◆ PROBLEM TO SOLVE:
Report each line of the data below in which "fixed" appears.
(Beginning of THE DATA)
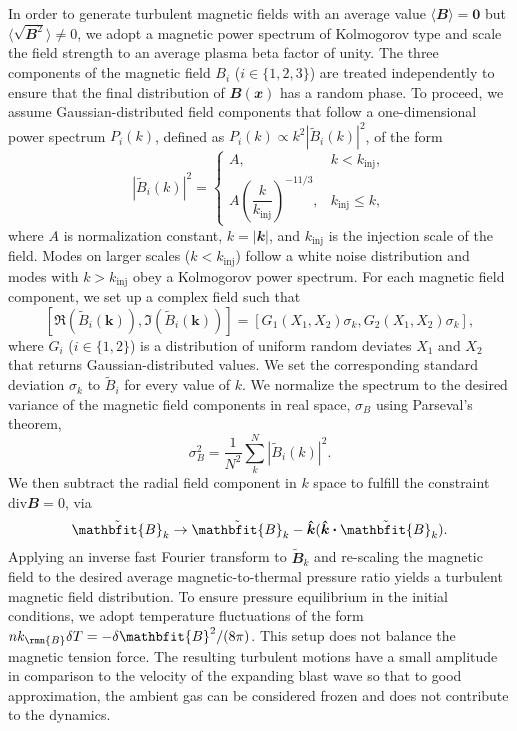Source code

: \documentclass[8pt,a4paper,usenatbib]{mnras}
\newcommand{\bcdot}{\ensuremath{%
  \mathchoice%
   {\mskip\thinmuskip\lower0.2ex\hbox{\scalebox{1.5}{$\cdot$}}\mskip\thinmuskip}}%
   {\mskip\thinmuskip\lower0.2ex\hbox{\scalebox{1.5}{$\cdot$}}\mskip\thinmuskip}%
   {\lower0.3ex\hbox{\scalebox{1.2}{$\cdot$}}}%
   {\lower0.3ex\hbox{\scalebox{1.2}{$\cdot$}}}%
}
\newcommand{\vecbf}{\mathbfit}
\begin{document}
In order to generate turbulent magnetic fields with an average value $\langle
\vecbf{B} \rangle =\mathbf{0}$ but $\langle \sqrt{\vecbf{B}^2}\rangle \neq 0$,
we adopt a magnetic power spectrum of Kolmogorov type and scale the field
strength to an average plasma beta factor of unity.  The three components of the
magnetic field $B_i$ ($i\in\{1,2,3\}$) are treated independently to ensure that
the final distribution of $\vecbf{B}(\vecbf{x})$ has a random phase.  To
proceed, we assume Gaussian-distributed field components that follow a
one-dimensional power spectrum $P_i(k)$, defined as $P_i(k) \propto k^2
|\tilde{B}_i (k)|^2 $, of the form
\begin{equation}
  |\tilde{B}_i (k)|^2 =
  \begin{cases} A, & k < k_{\mathrm{inj}}, \\
    A \left( \dfrac{k}{k_{\mathrm{inj}}}\right)^{-11/3}, & k_{\mathrm{inj}} \leq k,
  \end{cases}
 \end{equation} 
where $A$ is normalization constant, $k = |\vecbf{k}|$, and $k_{\mathrm{inj}}$
is the injection scale of the field. Modes on larger scales
($k<k_{\mathrm{inj}}$) follow a white noise distribution and modes with
$k>k_{\mathrm{inj}}$ obey a Kolmogorov power spectrum.    For
each magnetic field component, we set up a complex field such that
\begin{equation}
\label{reB}
      [\Re(\tilde{B}_i (\bm{k})), \Im(\tilde{B}_i (\bm{k}))]
      = [G_1(X_1, X_2) \sigma_k, G_2(X_1, X_2)  \sigma_k],
\end{equation}
where $G_i$ ($i\in\{1,2\}$) is a distribution of uniform random deviates $X_1$
and $X_2$ that returns Gaussian-distributed values. We set the corresponding
standard deviation $\sigma_k$ to $\tilde{B}_i$ for every value of $k$. We
normalize the spectrum to the desired variance of the magnetic field components
in real space, $\sigma_B$ using Parseval’s theorem,
\begin{equation}
\sigma_B^2 = \dfrac{1}{N^2} \sum_k^N |\tilde{B}_i (k)|^2.
\end{equation}
We then subtract the radial field component in $k$ space to fulfill the
constraint $\mathrm{div}\vecbf{B}=0$, via
\begin{equation}
  \tilde{\vecbf{B}}_k \to
  \tilde{\vecbf{B}}_k - \bm{\hat{k}}  (\bm{\hat{k}} \bcdot \tilde{\vecbf{B}}_k).
\end{equation}
Applying an inverse fast Fourier transform to $\tilde{\vecbf{B}}_k$ and
re-scaling the magnetic field to the desired average magnetic-to-thermal
pressure ratio yields a turbulent magnetic field distribution. To ensure
pressure equilibrium in the initial conditions, we adopt temperature
fluctuations of the form $n k_\rmn{B}\delta T=-\delta \vecbf{B}^2/(8\pi)$. This
setup does not balance the magnetic tension force. The resulting turbulent
motions have a small amplitude in comparison to the velocity of the expanding
blast wave so that to good approximation, the ambient gas can be considered
frozen and does not contribute to the dynamics.
\end{document}

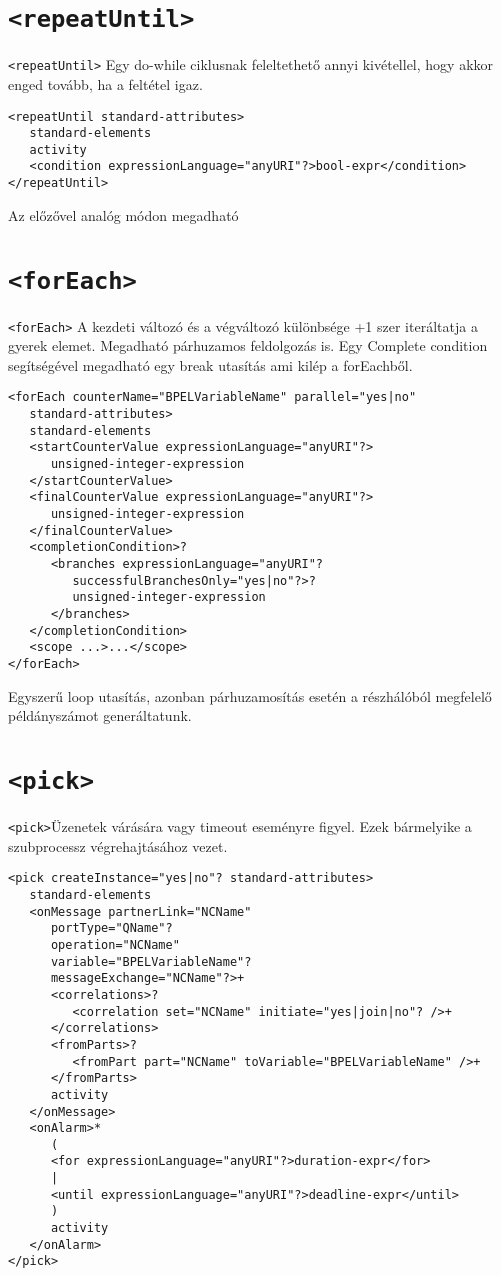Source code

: \section{\texttt{<repeatUntil>}}
\texttt{<repeatUntil>} Egy do-while ciklusnak feleltethető annyi kivétellel, hogy akkor enged tovább, ha a feltétel igaz. 
\begin{verbatim}
<repeatUntil standard-attributes>
   standard-elements
   activity
   <condition expressionLanguage="anyURI"?>bool-expr</condition>
</repeatUntil>
\end{verbatim}
Az előzővel analóg módon megadható

\section{\texttt{<forEach>}}
\texttt{<forEach>} A kezdeti változó és a végváltozó különbsége +1 szer iteráltatja a gyerek elemet. Megadható párhuzamos feldolgozás is. Egy Complete condition segítségével megadható egy break utasítás ami kilép a forEachből. 
\begin{verbatim}
<forEach counterName="BPELVariableName" parallel="yes|no"
   standard-attributes>
   standard-elements
   <startCounterValue expressionLanguage="anyURI"?>
      unsigned-integer-expression
   </startCounterValue>
   <finalCounterValue expressionLanguage="anyURI"?>
      unsigned-integer-expression
   </finalCounterValue>
   <completionCondition>?
      <branches expressionLanguage="anyURI"?
         successfulBranchesOnly="yes|no"?>?
         unsigned-integer-expression
      </branches>
   </completionCondition>
   <scope ...>...</scope>
</forEach>
\end{verbatim} Egyszerű loop utasítás, azonban párhuzamosítás esetén a részhálóból megfelelő példányszámot generáltatunk. 

\section{\texttt{<pick>}}
\texttt{<pick>}Üzenetek várására vagy timeout eseményre figyel. Ezek bármelyike a szubprocessz végrehajtásához vezet. 
\begin{verbatim}
<pick createInstance="yes|no"? standard-attributes>
   standard-elements
   <onMessage partnerLink="NCName"
      portType="QName"?
      operation="NCName"
      variable="BPELVariableName"?
      messageExchange="NCName"?>+
      <correlations>?
         <correlation set="NCName" initiate="yes|join|no"? />+
      </correlations>
      <fromParts>?
         <fromPart part="NCName" toVariable="BPELVariableName" />+
      </fromParts>
      activity
   </onMessage>
   <onAlarm>*
      (
      <for expressionLanguage="anyURI"?>duration-expr</for>
      |
      <until expressionLanguage="anyURI"?>deadline-expr</until>
      )
      activity
   </onAlarm>
</pick>
\end{verbatim}

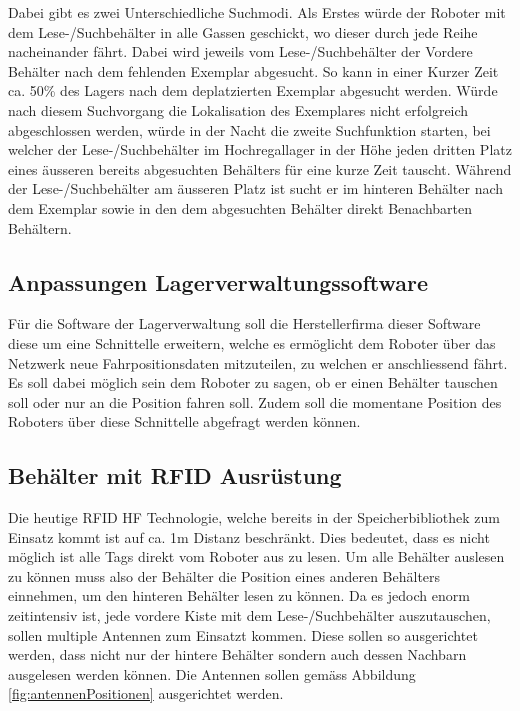 Dabei gibt es zwei Unterschiedliche Suchmodi. Als Erstes würde der Roboter mit dem Lese-/Suchbehälter in alle Gassen geschickt, wo dieser durch jede Reihe nacheinander fährt. Dabei wird jeweils vom Lese-/Suchbehälter der Vordere Behälter nach dem fehlenden Exemplar abgesucht. So kann in einer Kurzer Zeit ca. 50\% des Lagers nach dem deplatzierten Exemplar abgesucht werden. Würde nach diesem Suchvorgang die Lokalisation des Exemplares nicht erfolgreich abgeschlossen werden, würde in der Nacht die zweite Suchfunktion starten, bei welcher der Lese-/Suchbehälter im Hochregallager in der Höhe jeden dritten Platz eines äusseren bereits abgesuchten Behälters für eine kurze Zeit tauscht. Während der Lese-/Suchbehälter am äusseren Platz ist sucht er im hinteren Behälter nach dem Exemplar sowie in den dem abgesuchten Behälter direkt Benachbarten Behältern.

\subsection{Anpassungen Lagerverwaltungssoftware}
\label{sec:roboterSWAnpassung}
Für die Software der Lagerverwaltung soll die Herstellerfirma dieser Software diese um eine Schnittelle erweitern, welche es ermöglicht dem Roboter über das Netzwerk neue Fahrpositionsdaten mitzuteilen, zu welchen er anschliessend fährt. Es soll dabei möglich sein dem Roboter zu sagen, ob er einen Behälter tauschen soll oder nur an die Position fahren soll. Zudem soll die momentane Position des Roboters über diese Schnittelle abgefragt werden können. 

\subsection{Behälter mit RFID Ausrüstung}
\label{sec:behaelterMitRFID}
Die heutige RFID HF Technologie, welche bereits in der Speicherbibliothek zum Einsatz kommt ist auf ca. 1m Distanz beschränkt. Dies bedeutet, dass es nicht möglich ist alle Tags direkt vom Roboter aus zu lesen. Um alle Behälter auslesen zu können muss also der Behälter die Position eines anderen Behälters einnehmen, um den hinteren Behälter lesen zu können. Da es jedoch enorm zeitintensiv ist, jede vordere Kiste mit dem Lese-/Suchbehälter auszutauschen, sollen multiple Antennen zum Einsatzt kommen. Diese sollen so ausgerichtet werden, dass nicht nur der hintere Behälter sondern auch dessen Nachbarn ausgelesen werden können.
Die Antennen sollen gemäss Abbildung \ref{fig:antennenPositionen} ausgerichtet werden.

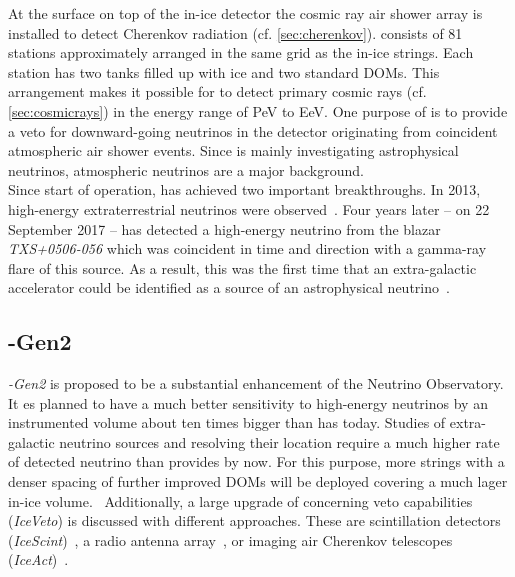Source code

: At the surface on top of the in-ice detector the cosmic ray air shower array \icetop is installed to detect Cherenkov radiation (cf. \ref{sec:cherenkov}). \icetop consists of 81 stations approximately arranged in the same grid as the in-ice strings. Each station has two tanks filled up with ice and two standard \icecube DOMs. This arrangement makes it possible for \icetop to detect primary cosmic rays (cf. \ref{sec:cosmicrays}) in the energy range of \si{\peta\electronvolt} to \si{\exa\electronvolt}. One purpose of \icetop is to provide a veto for downward-going neutrinos in the \icecube detector originating from coincident atmospheric air shower events. \cite{icecube:instrumentation} Since \icecube is mainly investigating astrophysical neutrinos, atmospheric neutrinos are a major background.\\

Since start of operation, \icecube has achieved two important breakthroughs. In 2013, high-energy extraterrestrial neutrinos were observed~\cite{icecube:he_neutrino}. Four years later -- on \num{22} September 2017 -- \icecube has detected a high-energy neutrino from the blazar \textit{TXS+0506-056} which was coincident in time and direction with a gamma-ray flare of this source. As a result, this was the first time that an extra-galactic accelerator could be identified as a source of an astrophysical neutrino~\cite{icecube:txs}.

\subsection{\icecube-Gen2}

\textit{\icecube-Gen2} is proposed to be a substantial enhancement of the \icecube Neutrino Observatory. It es planned to have a much better sensitivity to high-energy neutrinos by an instrumented volume about ten times bigger than \icecube has today. Studies of extra-galactic neutrino sources and resolving their location require a much higher rate of detected neutrino than \icecube provides by now. For this purpose, more strings with a denser spacing of further improved DOMs will be deployed covering a much lager in-ice volume.~\cite{icecube:iceact,icecube:gen2} Additionally, a large upgrade of \icetop concerning veto capabilities (\textit{IceVeto}) is discussed with different approaches. These are scintillation detectors (\textit{IceScint})~\cite{icecube:gen2:icescint}, a radio antenna array~\cite{icecube:gen2:radio}, or imaging air Cherenkov telescopes (\textit{IceAct})~\cite{iacts:extension,icecube:iceact}.

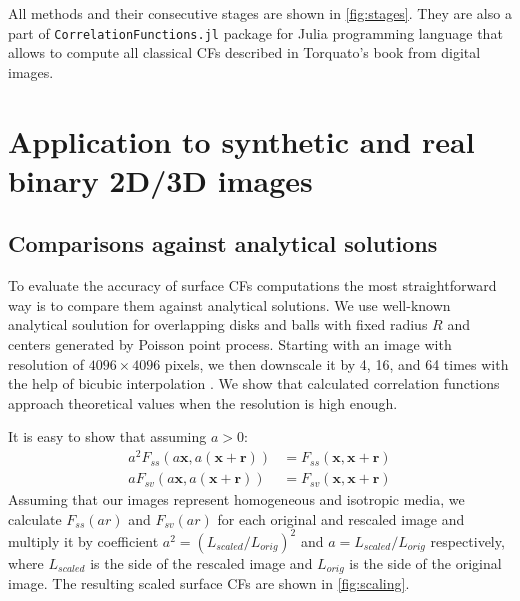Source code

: \documentclass[reprint,amsmath,amssymb,aps,pre,showkeys,showpacs]{revtex4-1}
\newcommand{\code}[1]{\colorbox{light-gray}{\texttt{#1}}}
\begin{document}
All methods and their consecutive stages are shown in \cref{fig:stages}. They
are also a part of \code{CorrelationFunctions.jl} package \cite{CFsjlpaper} for
Julia programming language that allows to compute all classical CFs described in
Torquato’s book \cite{Torquato_book} from digital images.

\section{Application to synthetic and real binary 2D/3D images}
\label{sec:results}
\subsection{Comparisons against analytical solutions}
\label{sec:comparison}
To evaluate the accuracy of surface CFs computations the most straightforward
way is to compare them against analytical solutions. We use well-known
analytical soulution for overlapping disks and balls with fixed radius $R$ and
centers generated by Poisson point process. Starting with an image with
resolution of $4096 \times 4096$ pixels, we then downscale it by 4, 16, and 64
times with the help of bicubic interpolation \cite{ledesma2018effect}. We show
that calculated correlation functions approach theoretical values when the
resolution is high enough.

It is easy to show that assuming $a > 0$:
\begin{align}
  a^2 F_{ss}(a \mathbf{x}, a(\mathbf{x} + \mathbf{r})) &= F_{ss}(\mathbf{x},
  \mathbf{x} + \mathbf{r}) \label{eq:scale-ss} \\
  a F_{sv}(a \mathbf{x}, a(\mathbf{x} + \mathbf{r})) &= F_{sv}(\mathbf{x},
  \mathbf{x} + \mathbf{r}) \label{eq:scale-sv}
\end{align}
Assuming that our images represent homogeneous and isotropic media, we calculate
$F_{ss}(ar)$ and $F_{sv}(ar)$ for each original and rescaled image and multiply
it by coefficient $a^2 = (L_{scaled}/L_{orig})^2$ and $a = L_{scaled}/L_{orig}$
respectively, where $L_{scaled}$ is the side of the rescaled image and
$L_{orig}$ is the side of the original image. The resulting scaled surface CFs
are shown in \cref{fig:scaling}.
\end{document}
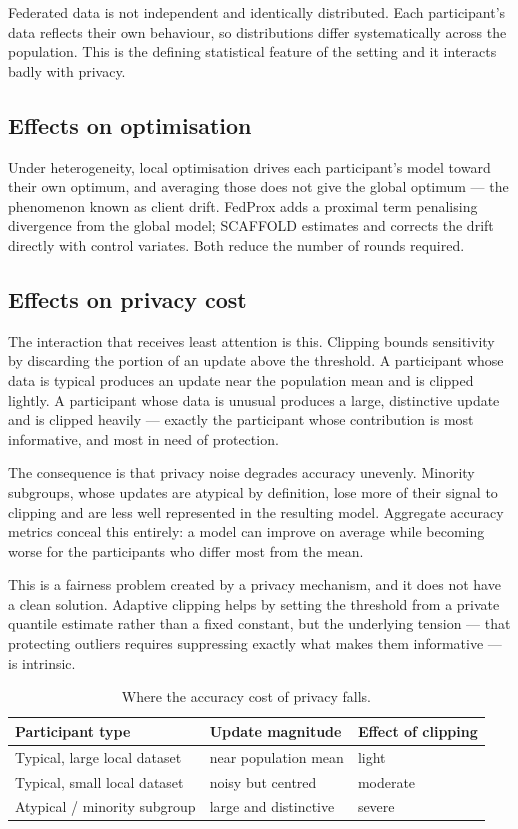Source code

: \documentclass[11pt,a4paper]{article}
\begin{document}
Federated data is not independent and identically distributed. Each
participant's data reflects their own behaviour, so distributions differ
systematically across the population. This is the defining statistical feature
of the setting and it interacts badly with privacy.

\subsection{Effects on optimisation}

Under heterogeneity, local optimisation drives each participant's model toward
their own optimum, and averaging those does not give the global optimum ---
the phenomenon known as client drift. FedProx \cite{li2020} adds a proximal
term penalising divergence from the global model; SCAFFOLD
\cite{karimireddy2020} estimates and corrects the drift directly with control
variates. Both reduce the number of rounds required.

\subsection{Effects on privacy cost}

The interaction that receives least attention is this. Clipping bounds
sensitivity by discarding the portion of an update above the threshold. A
participant whose data is typical produces an update near the population mean
and is clipped lightly. A participant whose data is unusual produces a large,
distinctive update and is clipped heavily --- exactly the participant whose
contribution is most informative, and most in need of protection.

The consequence is that privacy noise degrades accuracy unevenly. Minority
subgroups, whose updates are atypical by definition, lose more of their signal
to clipping and are less well represented in the resulting model. Aggregate
accuracy metrics conceal this entirely: a model can improve on average while
becoming worse for the participants who differ most from the mean.

This is a fairness problem created by a privacy mechanism, and it does not
have a clean solution. Adaptive clipping helps by setting the threshold from a
private quantile estimate rather than a fixed constant, but the underlying
tension --- that protecting outliers requires suppressing exactly what makes
them informative --- is intrinsic.

\begin{table}[htbp]
  \centering
  \caption{Where the accuracy cost of privacy falls.}
  \label{tab:fairness}
  \begin{tabular}{lll}
    \toprule
    \textbf{Participant type} & \textbf{Update magnitude} & \textbf{Effect of clipping} \\
    \midrule
    Typical, large local dataset & near population mean & light \\
    Typical, small local dataset & noisy but centred    & moderate \\
    Atypical / minority subgroup & large and distinctive & severe \\
    \bottomrule
  \end{tabular}
\end{table}
\end{document}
(End of THE DATA)
◆ WRITTEN ANSWER:
analytical soulution for overlapping disks and balls with fixed radius $R$ and
private quantile estimate rather than a fixed constant, but the underlying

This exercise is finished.